Bybit, the world’s second-largest cryptocurrency exchange by trading volume, announced it has resumed services in the United Kingdom nearly two years after tighter rules on the promotion and marketing of crypto products prompted many firms to withdraw.

The company, which reports roughly 80 million users worldwide, restarted UK access on Thursday with a set of offerings that include spot trading across 100 currency pairs, according to CoinDesk.

The move comes as the Financial Conduct Authority continues to scrutinize how crypto services are promoted to UK residents, while the UK government has signalled plans for a more complete crypto rulebook in place by 2027.

Why Bybit left and what changed

The FCA tightened its regime for financial promotions in October 2023, triggering an industry-wide wave of operational changes and causing several firms to pause or end UK operations.

Bybit says its return is structured around meeting the FCA’s financial promotion standards, with an emphasis on clearer communication and greater transparency for UK users.

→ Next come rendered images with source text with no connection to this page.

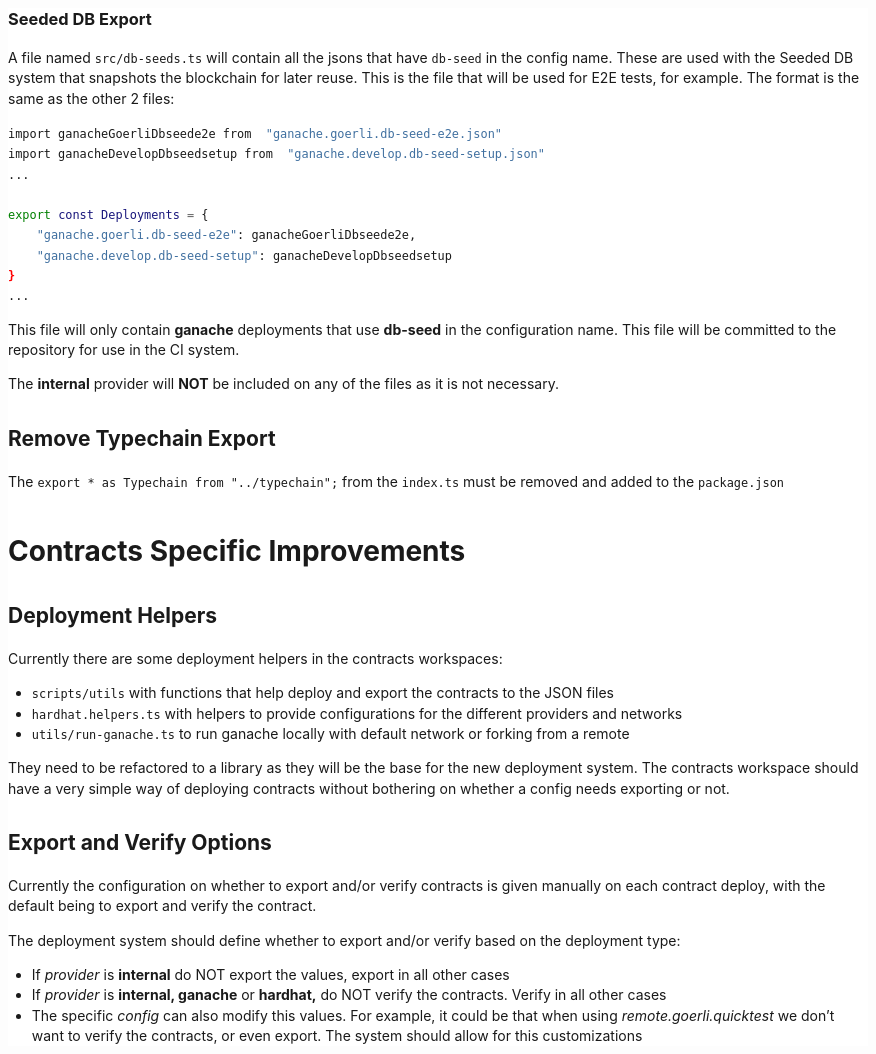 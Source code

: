 ### Seeded DB Export

A file named `src/db-seeds.ts` will contain all the jsons that have `db-seed` in the config name. These are used with the Seeded DB system that snapshots the blockchain for later reuse. This is the file that will be used for E2E tests, for example. The format is the same as the other 2 files:

```bash
import ganacheGoerliDbseede2e from  "ganache.goerli.db-seed-e2e.json"
import ganacheDevelopDbseedsetup from  "ganache.develop.db-seed-setup.json"
...

export const Deployments = { 
    "ganache.goerli.db-seed-e2e": ganacheGoerliDbseede2e,
    "ganache.develop.db-seed-setup": ganacheDevelopDbseedsetup
}
...
```

This file will only contain **ganache** deployments that use **db-seed** in the configuration name. This file will be committed to the repository for use in the CI system.

The **internal** provider will **NOT** be included on any of the files as it is not necessary.

## Remove Typechain Export

The `export * as Typechain from "../typechain";` from the `index.ts` must be removed and added to the `package.json`

# Contracts Specific Improvements

## Deployment Helpers

Currently there are some deployment helpers in the contracts workspaces:

- `scripts/utils` with functions that help deploy and export the contracts to the JSON files
- `hardhat.helpers.ts` with helpers to provide configurations for the different providers and networks
- `utils/run-ganache.ts` to run ganache locally with default network or forking from a remote

They need to be refactored to a library as they will be the base for the new deployment system. The contracts workspace should have a very simple way of deploying contracts without bothering on whether a config needs exporting or not.

## Export and Verify Options

Currently the configuration on whether to export and/or verify contracts is given manually on each contract deploy, with the default being to export and verify the contract.

The deployment system should define whether to export and/or verify based on the deployment type:

- If *provider* is **internal** do NOT export the values, export in all other cases
- If *provider* is **internal, ganache** or **hardhat,** do NOT verify the contracts. Verify in all other cases
- The specific *config* can also modify this values. For example, it could be that when using *remote.goerli.quicktest* we don’t want to verify the contracts, or even export. The system should allow for this customizations
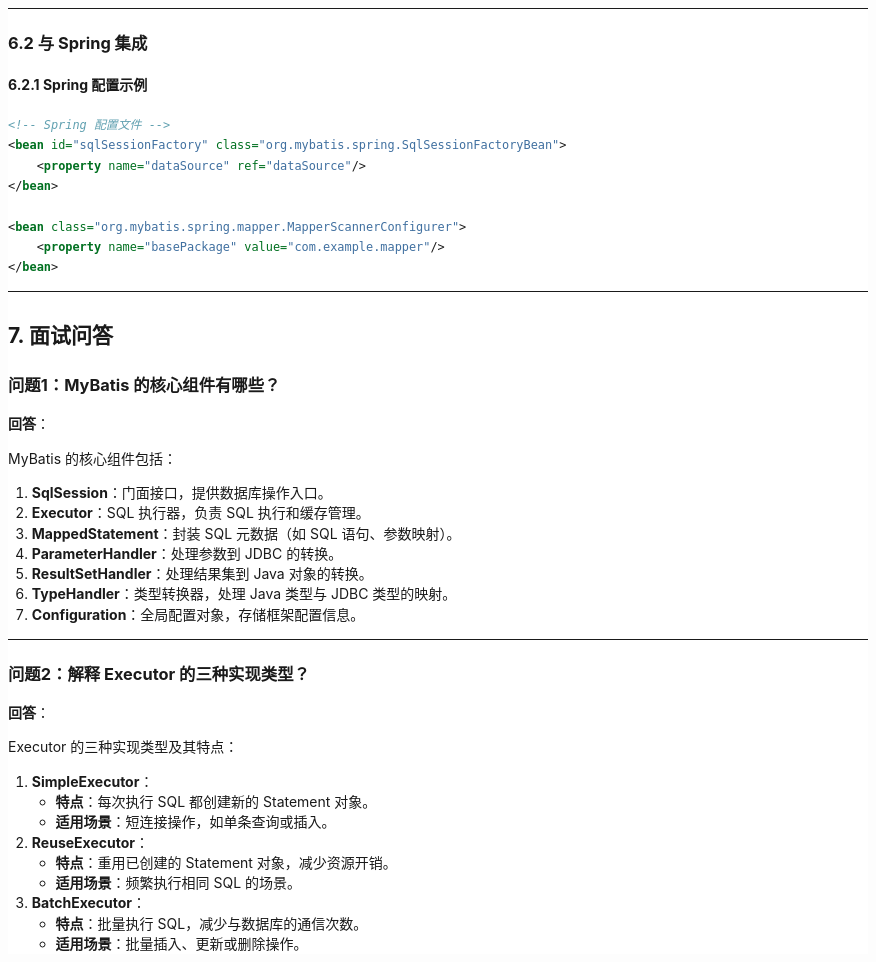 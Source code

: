 
***

### 6.2 与 Spring 集成

#### **6.2.1 Spring 配置示例**

```xml 
<!-- Spring 配置文件 -->
<bean id="sqlSessionFactory" class="org.mybatis.spring.SqlSessionFactoryBean">
    <property name="dataSource" ref="dataSource"/>
</bean>

<bean class="org.mybatis.spring.mapper.MapperScannerConfigurer">
    <property name="basePackage" value="com.example.mapper"/>
</bean>
```


***

## 7. 面试问答

### 问题1：MyBatis 的核心组件有哪些？

**回答**： &#x20;

MyBatis 的核心组件包括： &#x20;

1. **SqlSession**：门面接口，提供数据库操作入口。 &#x20;
2. **Executor**：SQL 执行器，负责 SQL 执行和缓存管理。 &#x20;
3. **MappedStatement**：封装 SQL 元数据（如 SQL 语句、参数映射）。 &#x20;
4. **ParameterHandler**：处理参数到 JDBC 的转换。 &#x20;
5. **ResultSetHandler**：处理结果集到 Java 对象的转换。 &#x20;
6. **TypeHandler**：类型转换器，处理 Java 类型与 JDBC 类型的映射。 &#x20;
7. **Configuration**：全局配置对象，存储框架配置信息。 &#x20;

***

### 问题2：解释 Executor 的三种实现类型？

**回答**： &#x20;

Executor 的三种实现类型及其特点： &#x20;

1. **SimpleExecutor**： &#x20;
   - **特点**：每次执行 SQL 都创建新的 Statement 对象。 &#x20;
   - **适用场景**：短连接操作，如单条查询或插入。 &#x20;
2. **ReuseExecutor**： &#x20;
   - **特点**：重用已创建的 Statement 对象，减少资源开销。 &#x20;
   - **适用场景**：频繁执行相同 SQL 的场景。 &#x20;
3. **BatchExecutor**： &#x20;
   - **特点**：批量执行 SQL，减少与数据库的通信次数。 &#x20;
   - **适用场景**：批量插入、更新或删除操作。 &#x20;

The company is not licensed in the UK but says it will operate within a framework designed to comply with the FCA’s requirements for promotions.

This framework matters because crypto marketing aimed at UK consumers generally must be approved by an authorized firm unless an exemption applies.

What UK users can access now

Bybit said UK customers can once again use its services, including spot trading across 100 currency pairs, as reported by CoinDesk.

The exchange described the relaunch as a reopening of UK services rather than a limited pilot, positioning it as a full market return following the regulatory shift.

Bybit’s policy team portrayed the UK as a market with a sophisticated financial ecosystem and clearer regulatory direction, stating the exchange intends to introduce products tailored for UK users with a focus on transparency and compliance.

How Archax enables compliant crypto promotions

To support its UK presence, Bybit will route and promote its services through London-based crypto exchange Archax.

Archax holds a specific FCA permission that allows it to approve financial promotions, creating a pathway for otherwise unauthorized companies to lawfully market and provide services to UK consumers.

Archax said it supports Bybit’s compliant access to the UK market and pointed to prior work helping other major exchanges, including Coinbase and OKX, reach UK users without requiring those platforms to hold their own approvals.

What the 2027 rulebook signal means

Alongside the FCA’s stricter approach to promotions, the UK government has declared its intention to introduce a crypto rulebook by 2027.

That announcement has raised expectations for a more clearly defined operating environment for exchanges, although marketing standards remain a key short-term gatekeeper for consumer-facing activity.

Industry watchers view the arrangement as another test case for how large global crypto platforms can re-enter the UK without direct regulatory authorization, amid evolving financial marketing oversight regimes worldwide.